Sin vacilar un segundo, le confirmé que no teníamos nada que objetar. Keira se quedó callada, sólo un momento, pero luego no pudo evitar expresar su preocupación por la suerte que aguardaba a Egorov, lo que hizo sonreír a nuestro anfitrión.

– Eso, señorita, dependerá enteramente de su voluntad de colaborar en la investigación que llevaremos a cabo. Pero no se lamente de su suerte, puedo asegurarle que el personaje era muy poco recomendable.

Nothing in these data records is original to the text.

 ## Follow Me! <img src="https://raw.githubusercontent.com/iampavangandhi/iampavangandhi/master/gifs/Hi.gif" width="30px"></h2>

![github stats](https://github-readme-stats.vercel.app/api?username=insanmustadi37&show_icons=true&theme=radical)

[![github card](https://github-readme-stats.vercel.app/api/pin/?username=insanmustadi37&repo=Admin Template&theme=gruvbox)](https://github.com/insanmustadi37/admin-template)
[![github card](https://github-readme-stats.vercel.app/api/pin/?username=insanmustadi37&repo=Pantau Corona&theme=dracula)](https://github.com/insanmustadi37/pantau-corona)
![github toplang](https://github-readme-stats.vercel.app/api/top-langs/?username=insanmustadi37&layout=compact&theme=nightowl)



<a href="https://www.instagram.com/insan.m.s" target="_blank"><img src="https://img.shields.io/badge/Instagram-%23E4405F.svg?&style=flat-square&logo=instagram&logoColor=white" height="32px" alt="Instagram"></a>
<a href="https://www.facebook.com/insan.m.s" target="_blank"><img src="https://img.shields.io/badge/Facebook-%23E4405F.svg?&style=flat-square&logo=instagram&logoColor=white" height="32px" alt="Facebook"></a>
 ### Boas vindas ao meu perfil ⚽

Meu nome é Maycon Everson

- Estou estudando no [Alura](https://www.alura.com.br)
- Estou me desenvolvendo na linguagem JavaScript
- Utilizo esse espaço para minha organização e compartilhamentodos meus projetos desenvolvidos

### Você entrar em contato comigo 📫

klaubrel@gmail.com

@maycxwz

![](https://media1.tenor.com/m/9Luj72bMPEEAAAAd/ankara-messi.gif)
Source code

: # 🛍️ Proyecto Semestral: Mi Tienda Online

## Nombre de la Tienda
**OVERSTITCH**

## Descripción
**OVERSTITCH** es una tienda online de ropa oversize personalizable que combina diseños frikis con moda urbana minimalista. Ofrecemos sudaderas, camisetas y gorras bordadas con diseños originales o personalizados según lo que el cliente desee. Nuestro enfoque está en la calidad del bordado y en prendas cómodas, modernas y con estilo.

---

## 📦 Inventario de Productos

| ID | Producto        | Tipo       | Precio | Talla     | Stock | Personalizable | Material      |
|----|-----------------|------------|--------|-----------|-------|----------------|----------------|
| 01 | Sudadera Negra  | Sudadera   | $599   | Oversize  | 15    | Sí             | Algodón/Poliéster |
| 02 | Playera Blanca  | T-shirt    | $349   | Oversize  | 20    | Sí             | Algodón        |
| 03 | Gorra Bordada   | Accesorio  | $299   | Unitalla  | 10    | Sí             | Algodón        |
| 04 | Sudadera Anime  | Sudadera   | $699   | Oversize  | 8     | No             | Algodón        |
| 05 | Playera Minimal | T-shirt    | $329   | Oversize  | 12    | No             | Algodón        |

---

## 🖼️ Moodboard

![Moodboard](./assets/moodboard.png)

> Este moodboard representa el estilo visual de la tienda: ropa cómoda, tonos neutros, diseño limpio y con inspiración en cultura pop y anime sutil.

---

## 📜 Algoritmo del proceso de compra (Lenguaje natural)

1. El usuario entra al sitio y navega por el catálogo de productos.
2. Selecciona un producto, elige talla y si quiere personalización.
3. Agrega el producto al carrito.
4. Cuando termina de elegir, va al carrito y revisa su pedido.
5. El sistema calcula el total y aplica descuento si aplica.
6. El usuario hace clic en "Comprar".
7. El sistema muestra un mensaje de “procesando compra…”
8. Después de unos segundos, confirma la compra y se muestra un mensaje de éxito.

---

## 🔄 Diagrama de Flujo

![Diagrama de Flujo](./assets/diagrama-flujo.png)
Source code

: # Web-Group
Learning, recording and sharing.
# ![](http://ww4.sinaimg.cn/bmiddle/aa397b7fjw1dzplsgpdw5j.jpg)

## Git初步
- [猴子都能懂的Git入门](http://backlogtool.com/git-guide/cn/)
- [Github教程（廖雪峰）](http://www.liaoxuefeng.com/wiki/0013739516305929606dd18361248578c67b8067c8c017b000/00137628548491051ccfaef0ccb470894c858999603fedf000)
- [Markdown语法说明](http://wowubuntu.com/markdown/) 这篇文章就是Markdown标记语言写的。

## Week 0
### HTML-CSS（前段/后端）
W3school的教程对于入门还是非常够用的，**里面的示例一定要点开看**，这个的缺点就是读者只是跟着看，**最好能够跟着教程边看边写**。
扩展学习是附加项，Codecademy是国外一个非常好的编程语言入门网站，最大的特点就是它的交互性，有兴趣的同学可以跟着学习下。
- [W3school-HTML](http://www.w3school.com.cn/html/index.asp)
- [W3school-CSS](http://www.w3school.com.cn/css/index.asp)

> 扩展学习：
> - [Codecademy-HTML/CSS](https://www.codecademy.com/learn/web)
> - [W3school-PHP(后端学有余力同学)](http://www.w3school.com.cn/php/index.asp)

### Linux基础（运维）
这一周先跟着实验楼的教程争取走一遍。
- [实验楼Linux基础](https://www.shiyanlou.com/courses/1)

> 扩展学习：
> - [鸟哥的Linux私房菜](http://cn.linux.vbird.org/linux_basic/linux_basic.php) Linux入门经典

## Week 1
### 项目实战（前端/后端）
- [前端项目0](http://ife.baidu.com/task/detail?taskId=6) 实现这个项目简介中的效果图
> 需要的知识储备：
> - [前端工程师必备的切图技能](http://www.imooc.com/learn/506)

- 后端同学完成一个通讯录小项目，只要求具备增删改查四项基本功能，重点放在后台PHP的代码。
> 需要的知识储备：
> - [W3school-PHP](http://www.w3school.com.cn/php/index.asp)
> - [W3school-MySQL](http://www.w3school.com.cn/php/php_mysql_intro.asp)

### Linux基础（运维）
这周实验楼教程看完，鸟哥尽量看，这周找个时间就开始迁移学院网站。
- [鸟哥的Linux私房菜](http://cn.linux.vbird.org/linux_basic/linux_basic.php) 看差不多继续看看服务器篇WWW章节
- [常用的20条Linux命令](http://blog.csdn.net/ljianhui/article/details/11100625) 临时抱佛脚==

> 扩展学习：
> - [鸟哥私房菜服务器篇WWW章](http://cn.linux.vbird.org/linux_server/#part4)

El hombre se disculpó por no poder seguir charlando con nosotros, pero tenía trabajo. Sacó una carpeta de su maletín y se enfrascó en ella hasta que llegamos. El aparato inició el descenso hacia la capital. Una vez en tierra, el hombre nos llevó en coche hasta el pie de una pasarela que comunicaba con un avión de British Airways.

– Dos cosas antes de que se marchen. No vuelvan a Rusia, ya no podríamos garantizar su seguridad. Y ahora, escuchen bien lo que tengo que decirles pues al hacerlo infrinjo una norma, pero me caen ustedes simpáticos y aquel al que traiciono, mucho menos. Los esperan en Londres, y mucho me temo que el tipo de paseo que les ofrecerán una vez allí no tiene nada que ver con el viaje tan agradable que acabamos de hacer juntos. Por eso, yo de ustedes me abstendría de demorarme mucho tiempo en Heathrow; una vez pasada la aduana, me marcharía lo antes posible. De hecho, si encontraran la manera de no pasar por la aduana, sería mucho mejor para ustedes.

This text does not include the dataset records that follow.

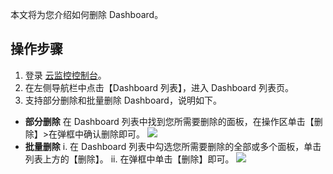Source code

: 本文将为您介绍如何删除 Dashboard。

## 操作步骤

1. 登录 [云监控控制台](https://console.cloud.tencent.com/monitor)。
2. 在左侧导航栏中点击【Dashboard 列表】，进入 Dashboard 列表页。
3. 支持部分删除和批量删除 Dashboard，说明如下。
 -  <b>部分删除</b>
在 Dashboard 列表中找到您所需要删除的面板，在操作区单击【删除】>在弹框中确认删除即可。
 ![](https://main.qcloudimg.com/raw/953e746c7825a89e8687ebb801ae309b.png)
 - <b>批量删除</b>
 i. 在 Dashboard 列表中勾选您所需要删除的全部或多个面板，单击列表上方的【删除】。
ii. 在弹框中单击【删除】即可。
![](https://main.qcloudimg.com/raw/23308b9c439eb4474e8152648ad9f14a.png)
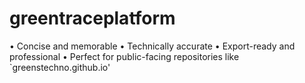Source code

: # greentraceplatform
• Concise and memorable • Technically accurate • Export-ready and professional • Perfect for public-facing repositories like `greenstechno.github.io'
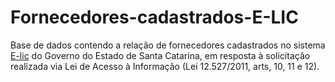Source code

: # Fornecedores-cadastrados-E-LIC

Base de dados contendo a relação de fornecedores cadastrados no sistema [E-lic](https://e-lic.sc.gov.br/Empresa/CadastroExterno/ApresentacaoCadastro) do Governo do Estado de Santa Catarina, em resposta à solicitação realizada via Lei de Acesso à Informação (Lei 12.527/2011, arts, 10, 11 e 12).
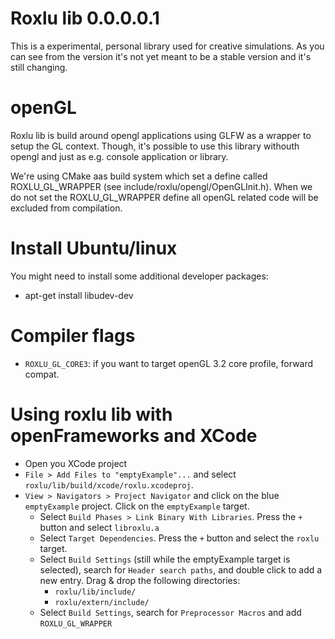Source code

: Roxlu lib 0.0.0.0.1
===================
This is a experimental, personal library used for creative simulations. As 
you can see from the version it's not yet meant to be a stable version and it's
still changing.


openGL
======
Roxlu lib is build around opengl applications using GLFW as a wrapper to setup 
the GL context. Though, it's possible to use this library withouth opengl and
just as e.g. console application or library.   

We're using CMake aas build system which set a define called ROXLU_GL_WRAPPER
(see include/roxlu/opengl/OpenGLInit.h). When we do not set the ROXLU_GL_WRAPPER
define all openGL related code will be excluded from compilation.

Install Ubuntu/linux
=====================
You might need to install some additional developer packages:
- apt-get install libudev-dev


Compiler flags
==============

- `ROXLU_GL_CORE3`: if you want to target openGL 3.2 core profile, forward compat.
        

Using roxlu lib with openFrameworks and XCode
=============================================
- Open you XCode project
- `File > Add Files to "emptyExample"...` and select `roxlu/lib/build/xcode/roxlu.xcodeproj`.
- `View > Navigators > Project Navigator` and click on the blue `emptyExample` project.  Click on the `emptyExample` target.
  - Select `Build Phases > Link Binary With Libraries`. Press the `+` button  and select `libroxlu.a`
  - Select `Target Dependencies`. Press the `+` button and select the `roxlu` target.
  - Select `Build Settings` (still while the emptyExample target is selected), search for `Header search paths`, and double click to add a new entry. Drag & drop the following directories:
      - `roxlu/lib/include/`
      - `roxlu/extern/include/`
  - Select `Build Settings`, search for `Preprocessor Macros` and add `ROXLU_GL_WRAPPER`

  
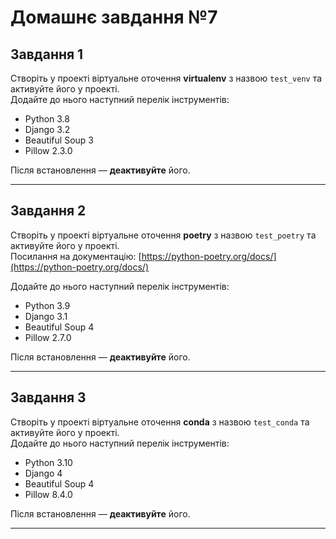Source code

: # Домашнє завдання №7

## Завдання 1

Створіть у проекті віртуальне оточення **virtualenv** з назвою `test_venv` та активуйте його у проекті.  
Додайте до нього наступний перелік інструментів:

- Python 3.8
- Django 3.2
- Beautiful Soup 3
- Pillow 2.3.0

Після встановлення — **деактивуйте** його.

---

## Завдання 2

Створіть у проекті віртуальне оточення **poetry** з назвою `test_poetry` та активуйте його у проекті.  
Посилання на документацію: [https://python-poetry.org/docs/](https://python-poetry.org/docs/)

Додайте до нього наступний перелік інструментів:

- Python 3.9
- Django 3.1
- Beautiful Soup 4
- Pillow 2.7.0

Після встановлення — **деактивуйте** його.

---

## Завдання 3

Створіть у проекті віртуальне оточення **conda** з назвою `test_conda` та активуйте його у проекті.  
Додайте до нього наступний перелік інструментів:

- Python 3.10
- Django 4
- Beautiful Soup 4
- Pillow 8.4.0

Після встановлення — **деактивуйте** його.

---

El hombre nos devolvió los pasaportes y nos invitó a recorrer la pasarela hasta el avión. Una azafata nos condujo hasta nuestros respectivos asientos. Su perfecto acento inglés se me antojaba divino, y le agradecí la amabilidad de su recibimiento a bordo.

– ¿A qué esperas para pedirle su número de teléfono? -me preguntó Keira, molesta, abrochándose el cinturón.

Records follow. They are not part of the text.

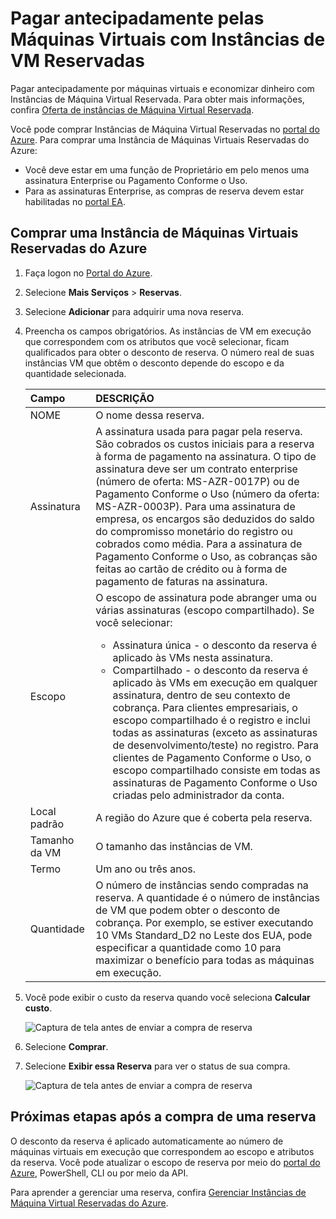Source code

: # <a name="prepay-for-virtual-machines-with-reserved-vm-instances"></a>Pagar antecipadamente pelas Máquinas Virtuais com Instâncias de VM Reservadas

Pagar antecipadamente por máquinas virtuais e economizar dinheiro com Instâncias de Máquina Virtual Reservada. Para obter mais informações, confira [Oferta de instâncias de Máquina Virtual Reservada](https://azure.microsoft.com/pricing/reserved-vm-instances/).

Você pode comprar Instâncias de Máquina Virtual Reservadas no [portal do Azure](https://portal.azure.com). Para comprar uma Instância de Máquinas Virtuais Reservadas do Azure:
-   Você deve estar em uma função de Proprietário em pelo menos uma assinatura Enterprise ou Pagamento Conforme o Uso.
-   Para as assinaturas Enterprise, as compras de reserva devem estar habilitadas no [portal EA](https://ea.azure.com).

## <a name="buy-a-reserved-virtual-machine-instance"></a>Comprar uma Instância de Máquinas Virtuais Reservadas do Azure
1. Faça logon no [Portal do Azure](https://portal.azure.com).
2. Selecione **Mais Serviços** > **Reservas**.
3. Selecione **Adicionar** para adquirir uma nova reserva.
4. Preencha os campos obrigatórios. As instâncias de VM em execução que correspondem com os atributos que você selecionar, ficam qualificados para obter o desconto de reserva. O número real de suas instâncias VM que obtêm o desconto depende do escopo e da quantidade selecionada.

    | Campo      | DESCRIÇÃO|
    |:------------|:--------------|
    |NOME        |O nome dessa reserva.| 
    |Assinatura|A assinatura usada para pagar pela reserva. São cobrados os custos iniciais para a reserva à forma de pagamento na assinatura. O tipo de assinatura deve ser um contrato enterprise (número de oferta: MS-AZR-0017P) ou de Pagamento Conforme o Uso (número da oferta: MS-AZR-0003P). Para uma assinatura de empresa, os encargos são deduzidos do saldo do compromisso monetário do registro ou cobrados como média. Para a assinatura de Pagamento Conforme o Uso, as cobranças são feitas ao cartão de crédito ou à forma de pagamento de faturas na assinatura.|    
    |Escopo       |O escopo de assinatura pode abranger uma ou várias assinaturas (escopo compartilhado). Se você selecionar: <ul><li>Assinatura única - o desconto da reserva é aplicado às VMs nesta assinatura. </li><li>Compartilhado - o desconto da reserva é aplicado às VMs em execução em qualquer assinatura, dentro de seu contexto de cobrança. Para clientes empresariais, o escopo compartilhado é o registro e inclui todas as assinaturas (exceto as assinaturas de desenvolvimento/teste) no registro. Para clientes de Pagamento Conforme o Uso, o escopo compartilhado consiste em todas as assinaturas de Pagamento Conforme o Uso criadas pelo administrador da conta.</li></ul>|
    |Local padrão    |A região do Azure que é coberta pela reserva.|    
    |Tamanho da VM     |O tamanho das instâncias de VM.|
    |Termo        |Um ano ou três anos.|
    |Quantidade    |O número de instâncias sendo compradas na reserva. A quantidade é o número de instâncias de VM que podem obter o desconto de cobrança. Por exemplo, se estiver executando 10 VMs Standard_D2 no Leste dos EUA, pode especificar a quantidade como 10 para maximizar o benefício para todas as máquinas em execução. |
5. Você pode exibir o custo da reserva quando você seleciona **Calcular custo**.

    ![Captura de tela antes de enviar a compra de reserva](./media/virtual-machines-buy-compute-reservations/virtualmachines-reservedvminstance-purchase.png)

6. Selecione **Comprar**.
7. Selecione **Exibir essa Reserva** para ver o status de sua compra.

    ![Captura de tela antes de enviar a compra de reserva](./media/virtual-machines-buy-compute-reservations/virtualmachines-reservedvmInstance-submit.png)

## <a name="next-steps-after-buying-a-reservation"></a>Próximas etapas após a compra de uma reserva
O desconto da reserva é aplicado automaticamente ao número de máquinas virtuais em execução que correspondem ao escopo e atributos da reserva. Você pode atualizar o escopo de reserva por meio do [portal do Azure](https://portal.azure.com), PowerShell, CLI ou por meio da API. 

Para aprender a gerenciar uma reserva, confira [Gerenciar Instâncias de Máquina Virtual Reservadas do Azure](../articles/billing/billing-manage-reserved-vm-instance.md).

– No me interesa, pero si pudieras convencer al tío sentado al otro lado del pasillo de que te preste su móvil, sería fantástico.

Keira me miró, extrañada y luego se volvió hacia su vecino, que estaba tecleando un mensaje de texto en su móvil. Se lo cameló de manera totalmente indecente y, dos minutos después, me tendió el artilugio en cuestión.